PESHAWAR, Aug 8: Shortage of staff, equipment and space is hampering treatment of newborn babies at the Special Care Baby Unit at the Khyber Teaching Hospital, it is learnt.

The 20-cot unit, the first-ever in the province, was set up in 1976 to provide tertiary care treatment to the seriously ill children aged below one month and coming in from across the province.

However, its efficiency gradually declined due to shortage of doctors and nurses, unavailability of proper space and presence of old equipment.

According to pediatricians, 54 in 1,000 children in Khyber Pakhtunkhwa and adjoining tribal areas die in the first month of their birth and reducing the number to 40 by 2015 in line with the United Nations’ Millennium Development Goals will not be possible in light of the available facilities.
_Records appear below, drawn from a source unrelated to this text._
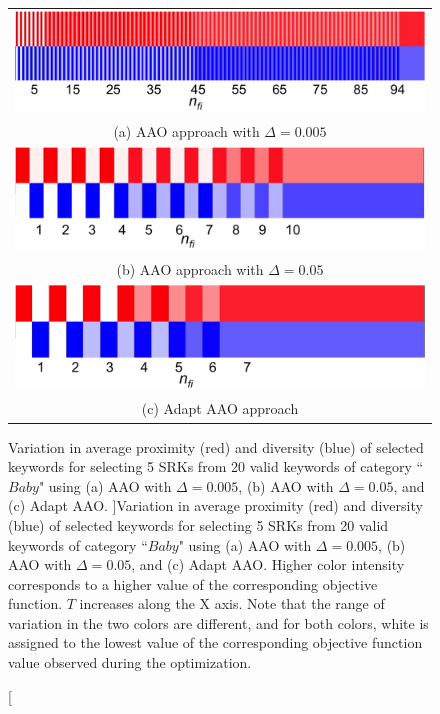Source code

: \begin{figure}
\centering
\begin{tabular}{c}
\includegraphics[width=0.85\linewidth]{TrainingData/figs/pt005proxdivAAO2.png} \\ 
(a) AAO approach with $\Delta=0.005$ \\ 
\includegraphics[width=0.85\linewidth]{TrainingData/figs/pt05proxdivAAO2.png} \\ 
(b) AAO approach with $\Delta=0.05$ \\ 
\includegraphics[width=0.85\linewidth]{TrainingData/figs/proxdivadaptAAO2.png} \\ 
(c) Adapt AAO approach 
\end{tabular} 
\caption[Variation in average proximity (red) and diversity (blue) of selected keywords for selecting 5 SRKs from 20 valid keywords of category ``$Baby$" using (a)  AAO with $\Delta=0.005$, (b) AAO with $\Delta=0.05$, and (c) Adapt AAO. ]{Variation in average proximity (red) and diversity (blue) of selected keywords for selecting 5 SRKs from 20 valid keywords of category ``$Baby$" using (a)  AAO with $\Delta=0.005$, (b) AAO with $\Delta=0.05$, and (c) Adapt AAO. Higher color intensity corresponds to a higher value of the corresponding objective function. $T$ increases along the X axis. Note that the range of variation in the two colors are different, and for both colors, white is assigned to the lowest value of the corresponding objective function value observed during the optimization. }
\label{fig:proxdivVariationAAO}
\end{figure}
Infants in critical condition are at the receiving end of the situation as 30-bedded children ward in Lady Reading Hospital and 20-bedded children ward in Hayatabad Medical Complex don’t have the facilities to treat them. For that reason, most of such children are referred to KTH by pediatricians in the province.

Some private hospitals have wards for seriously ill infants but their costly treatment keeps most parents away.

Also in Khyber Pakhtunkhwa, doctors refer such unwell infants, especially those wanting neonatal ventilation, to Pakistan Institute of Medical Sciences in Islamabad as there exists no ventilator in the province.

The KTH Special Care Baby Unit is managed by four trainee medical officers, five staff nurses, one registrar and one assistant professor.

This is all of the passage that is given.